### Exercise aim
Each record must be reproduced exactly as it is shown.

### Materials provided
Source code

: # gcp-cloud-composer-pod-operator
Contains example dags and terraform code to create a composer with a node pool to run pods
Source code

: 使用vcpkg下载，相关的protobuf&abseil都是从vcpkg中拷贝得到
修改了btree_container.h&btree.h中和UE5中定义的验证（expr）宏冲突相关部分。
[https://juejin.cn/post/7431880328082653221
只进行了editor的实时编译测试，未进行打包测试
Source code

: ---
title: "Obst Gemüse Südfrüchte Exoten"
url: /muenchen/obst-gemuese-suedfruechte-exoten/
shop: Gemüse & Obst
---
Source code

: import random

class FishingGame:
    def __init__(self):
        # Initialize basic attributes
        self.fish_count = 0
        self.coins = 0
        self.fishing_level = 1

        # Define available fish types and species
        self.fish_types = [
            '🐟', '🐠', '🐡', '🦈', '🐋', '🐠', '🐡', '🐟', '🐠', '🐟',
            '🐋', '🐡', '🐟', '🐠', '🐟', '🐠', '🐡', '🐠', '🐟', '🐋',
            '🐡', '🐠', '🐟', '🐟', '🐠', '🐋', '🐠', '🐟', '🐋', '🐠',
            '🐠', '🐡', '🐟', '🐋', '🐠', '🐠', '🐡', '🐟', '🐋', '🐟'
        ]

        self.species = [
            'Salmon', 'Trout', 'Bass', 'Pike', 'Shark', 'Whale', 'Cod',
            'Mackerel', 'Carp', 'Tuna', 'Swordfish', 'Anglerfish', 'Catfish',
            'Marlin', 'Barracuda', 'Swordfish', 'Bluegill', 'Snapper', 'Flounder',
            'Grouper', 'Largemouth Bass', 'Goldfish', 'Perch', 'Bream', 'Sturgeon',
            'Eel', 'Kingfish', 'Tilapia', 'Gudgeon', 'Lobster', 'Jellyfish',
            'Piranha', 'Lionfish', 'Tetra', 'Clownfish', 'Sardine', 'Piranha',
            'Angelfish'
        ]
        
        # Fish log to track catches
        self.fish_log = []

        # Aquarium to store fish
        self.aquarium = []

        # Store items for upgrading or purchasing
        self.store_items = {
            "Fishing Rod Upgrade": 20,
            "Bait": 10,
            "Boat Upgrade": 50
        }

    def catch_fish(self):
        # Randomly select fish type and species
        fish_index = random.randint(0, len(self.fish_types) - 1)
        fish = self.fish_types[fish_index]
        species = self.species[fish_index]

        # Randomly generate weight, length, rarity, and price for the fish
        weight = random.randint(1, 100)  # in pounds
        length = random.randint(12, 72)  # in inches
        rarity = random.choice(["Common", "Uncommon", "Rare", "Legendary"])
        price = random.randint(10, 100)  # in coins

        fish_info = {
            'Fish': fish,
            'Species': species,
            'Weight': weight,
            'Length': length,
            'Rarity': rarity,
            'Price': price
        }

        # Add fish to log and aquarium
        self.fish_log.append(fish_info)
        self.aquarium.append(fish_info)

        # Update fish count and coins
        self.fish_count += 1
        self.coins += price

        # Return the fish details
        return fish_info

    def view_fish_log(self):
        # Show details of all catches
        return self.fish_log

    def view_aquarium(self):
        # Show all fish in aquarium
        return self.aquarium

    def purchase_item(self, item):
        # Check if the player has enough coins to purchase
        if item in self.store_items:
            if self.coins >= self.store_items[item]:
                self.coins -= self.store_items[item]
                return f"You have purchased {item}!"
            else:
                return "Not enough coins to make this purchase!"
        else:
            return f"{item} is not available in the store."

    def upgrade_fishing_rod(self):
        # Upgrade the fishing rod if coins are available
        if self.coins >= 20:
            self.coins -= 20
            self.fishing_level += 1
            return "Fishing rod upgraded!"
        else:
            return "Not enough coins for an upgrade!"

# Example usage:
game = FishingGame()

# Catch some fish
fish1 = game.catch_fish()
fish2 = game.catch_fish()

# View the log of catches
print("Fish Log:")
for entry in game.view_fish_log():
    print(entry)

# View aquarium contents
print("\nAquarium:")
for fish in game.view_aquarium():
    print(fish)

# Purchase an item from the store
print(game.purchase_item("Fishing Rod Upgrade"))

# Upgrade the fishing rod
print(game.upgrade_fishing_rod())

### Expected output
Source code

: # gcp-cloud-composer-pod-operator
Contains example dags and terraform code to create a composer with a node pool to run pods
Source code

: 使用vcpkg下载，相关的protobuf&abseil都是从vcpkg中拷贝得到
修改了btree_container.h&btree.h中和UE5中定义的验证（expr）宏冲突相关部分。
[https://juejin.cn/post/7431880328082653221
只进行了editor的实时编译测试，未进行打包测试
Source code

: ---
title: "Obst Gemüse Südfrüchte Exoten"
url: /muenchen/obst-gemuese-suedfruechte-exoten/
shop: Gemüse & Obst
---
Source code

: import random

class FishingGame:
    def __init__(self):
        # Initialize basic attributes
        self.fish_count = 0
        self.coins = 0
        self.fishing_level = 1

        # Define available fish types and species
        self.fish_types = [
            '🐟', '🐠', '🐡', '🦈', '🐋', '🐠', '🐡', '🐟', '🐠', '🐟',
            '🐋', '🐡', '🐟', '🐠', '🐟', '🐠', '🐡', '🐠', '🐟', '🐋',
            '🐡', '🐠', '🐟', '🐟', '🐠', '🐋', '🐠', '🐟', '🐋', '🐠',
            '🐠', '🐡', '🐟', '🐋', '🐠', '🐠', '🐡', '🐟', '🐋', '🐟'
        ]

        self.species = [
            'Salmon', 'Trout', 'Bass', 'Pike', 'Shark', 'Whale', 'Cod',
            'Mackerel', 'Carp', 'Tuna', 'Swordfish', 'Anglerfish', 'Catfish',
            'Marlin', 'Barracuda', 'Swordfish', 'Bluegill', 'Snapper', 'Flounder',
            'Grouper', 'Largemouth Bass', 'Goldfish', 'Perch', 'Bream', 'Sturgeon',
            'Eel', 'Kingfish', 'Tilapia', 'Gudgeon', 'Lobster', 'Jellyfish',
            'Piranha', 'Lionfish', 'Tetra', 'Clownfish', 'Sardine', 'Piranha',
            'Angelfish'
        ]
        
        # Fish log to track catches
        self.fish_log = []

        # Aquarium to store fish
        self.aquarium = []

        # Store items for upgrading or purchasing
        self.store_items = {
            "Fishing Rod Upgrade": 20,
            "Bait": 10,
            "Boat Upgrade": 50
        }

    def catch_fish(self):
        # Randomly select fish type and species
        fish_index = random.randint(0, len(self.fish_types) - 1)
        fish = self.fish_types[fish_index]
        species = self.species[fish_index]

        # Randomly generate weight, length, rarity, and price for the fish
        weight = random.randint(1, 100)  # in pounds
        length = random.randint(12, 72)  # in inches
        rarity = random.choice(["Common", "Uncommon", "Rare", "Legendary"])
        price = random.randint(10, 100)  # in coins

        fish_info = {
            'Fish': fish,
            'Species': species,
            'Weight': weight,
            'Length': length,
            'Rarity': rarity,
            'Price': price
        }

        # Add fish to log and aquarium
        self.fish_log.append(fish_info)
        self.aquarium.append(fish_info)

        # Update fish count and coins
        self.fish_count += 1
        self.coins += price

        # Return the fish details
        return fish_info

    def view_fish_log(self):
        # Show details of all catches
        return self.fish_log

    def view_aquarium(self):
        # Show all fish in aquarium
        return self.aquarium

    def purchase_item(self, item):
        # Check if the player has enough coins to purchase
        if item in self.store_items:
            if self.coins >= self.store_items[item]:
                self.coins -= self.store_items[item]
                return f"You have purchased {item}!"
            else:
                return "Not enough coins to make this purchase!"
        else:
            return f"{item} is not available in the store."

    def upgrade_fishing_rod(self):
        # Upgrade the fishing rod if coins are available
        if self.coins >= 20:
            self.coins -= 20
            self.fishing_level += 1
            return "Fishing rod upgraded!"
        else:
            return "Not enough coins for an upgrade!"

# Example usage:
game = FishingGame()

# Catch some fish
fish1 = game.catch_fish()
fish2 = game.catch_fish()

# View the log of catches
print("Fish Log:")
for entry in game.view_fish_log():
    print(entry)

# View aquarium contents
print("\nAquarium:")
for fish in game.view_aquarium():
    print(fish)

# Purchase an item from the store
print(game.purchase_item("Fishing Rod Upgrade"))

# Upgrade the fishing rod
print(game.upgrade_fishing_rod())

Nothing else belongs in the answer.